— RECORD EXTRACTS —
--------------------------------

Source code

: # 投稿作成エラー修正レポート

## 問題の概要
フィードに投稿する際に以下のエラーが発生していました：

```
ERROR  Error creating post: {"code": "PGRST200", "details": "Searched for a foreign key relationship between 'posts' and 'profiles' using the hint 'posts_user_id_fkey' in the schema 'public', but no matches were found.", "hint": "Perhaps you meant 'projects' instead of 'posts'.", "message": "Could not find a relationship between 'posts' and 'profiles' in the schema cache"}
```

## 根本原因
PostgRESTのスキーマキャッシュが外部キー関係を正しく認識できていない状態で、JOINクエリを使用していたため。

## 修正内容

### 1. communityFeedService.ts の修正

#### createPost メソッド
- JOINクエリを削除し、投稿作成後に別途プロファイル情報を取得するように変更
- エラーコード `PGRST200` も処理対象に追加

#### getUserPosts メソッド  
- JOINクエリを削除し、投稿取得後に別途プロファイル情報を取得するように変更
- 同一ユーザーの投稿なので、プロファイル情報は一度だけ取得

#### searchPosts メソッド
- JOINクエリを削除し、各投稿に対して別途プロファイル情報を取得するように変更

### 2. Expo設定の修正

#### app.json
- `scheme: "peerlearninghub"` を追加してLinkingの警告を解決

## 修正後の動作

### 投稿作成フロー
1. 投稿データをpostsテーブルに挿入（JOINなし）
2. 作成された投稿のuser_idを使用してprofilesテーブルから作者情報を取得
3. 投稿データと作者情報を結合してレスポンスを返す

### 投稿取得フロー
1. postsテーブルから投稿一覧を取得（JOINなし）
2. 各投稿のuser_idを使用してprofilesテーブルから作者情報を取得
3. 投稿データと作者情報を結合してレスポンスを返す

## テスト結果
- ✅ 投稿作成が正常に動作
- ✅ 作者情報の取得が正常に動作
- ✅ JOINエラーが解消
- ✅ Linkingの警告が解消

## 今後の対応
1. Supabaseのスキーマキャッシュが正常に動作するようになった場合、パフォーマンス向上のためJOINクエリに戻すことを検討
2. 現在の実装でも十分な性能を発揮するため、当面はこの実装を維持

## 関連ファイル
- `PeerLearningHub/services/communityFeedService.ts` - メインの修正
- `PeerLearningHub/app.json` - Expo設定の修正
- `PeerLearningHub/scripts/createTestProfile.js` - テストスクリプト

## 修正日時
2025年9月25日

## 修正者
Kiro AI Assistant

--------------------------------

The whole of the material should be restated word for word.

— ANSWER TO THIS PROBLEM —
Source code

: # 投稿作成エラー修正レポート

## 問題の概要
フィードに投稿する際に以下のエラーが発生していました：

```
ERROR  Error creating post: {"code": "PGRST200", "details": "Searched for a foreign key relationship between 'posts' and 'profiles' using the hint 'posts_user_id_fkey' in the schema 'public', but no matches were found.", "hint": "Perhaps you meant 'projects' instead of 'posts'.", "message": "Could not find a relationship between 'posts' and 'profiles' in the schema cache"}
```

## 根本原因
PostgRESTのスキーマキャッシュが外部キー関係を正しく認識できていない状態で、JOINクエリを使用していたため。

## 修正内容

### 1. communityFeedService.ts の修正

#### createPost メソッド
- JOINクエリを削除し、投稿作成後に別途プロファイル情報を取得するように変更
- エラーコード `PGRST200` も処理対象に追加

#### getUserPosts メソッド  
- JOINクエリを削除し、投稿取得後に別途プロファイル情報を取得するように変更
- 同一ユーザーの投稿なので、プロファイル情報は一度だけ取得

#### searchPosts メソッド
- JOINクエリを削除し、各投稿に対して別途プロファイル情報を取得するように変更

### 2. Expo設定の修正

#### app.json
- `scheme: "peerlearninghub"` を追加してLinkingの警告を解決

## 修正後の動作

### 投稿作成フロー
1. 投稿データをpostsテーブルに挿入（JOINなし）
2. 作成された投稿のuser_idを使用してprofilesテーブルから作者情報を取得
3. 投稿データと作者情報を結合してレスポンスを返す

### 投稿取得フロー
1. postsテーブルから投稿一覧を取得（JOINなし）
2. 各投稿のuser_idを使用してprofilesテーブルから作者情報を取得
3. 投稿データと作者情報を結合してレスポンスを返す

## テスト結果
- ✅ 投稿作成が正常に動作
- ✅ 作者情報の取得が正常に動作
- ✅ JOINエラーが解消
- ✅ Linkingの警告が解消

## 今後の対応
1. Supabaseのスキーマキャッシュが正常に動作するようになった場合、パフォーマンス向上のためJOINクエリに戻すことを検討
2. 現在の実装でも十分な性能を発揮するため、当面はこの実装を維持

## 関連ファイル
- `PeerLearningHub/services/communityFeedService.ts` - メインの修正
- `PeerLearningHub/app.json` - Expo設定の修正
- `PeerLearningHub/scripts/createTestProfile.js` - テストスクリプト

## 修正日時
2025年9月25日

## 修正者
Kiro AI Assistant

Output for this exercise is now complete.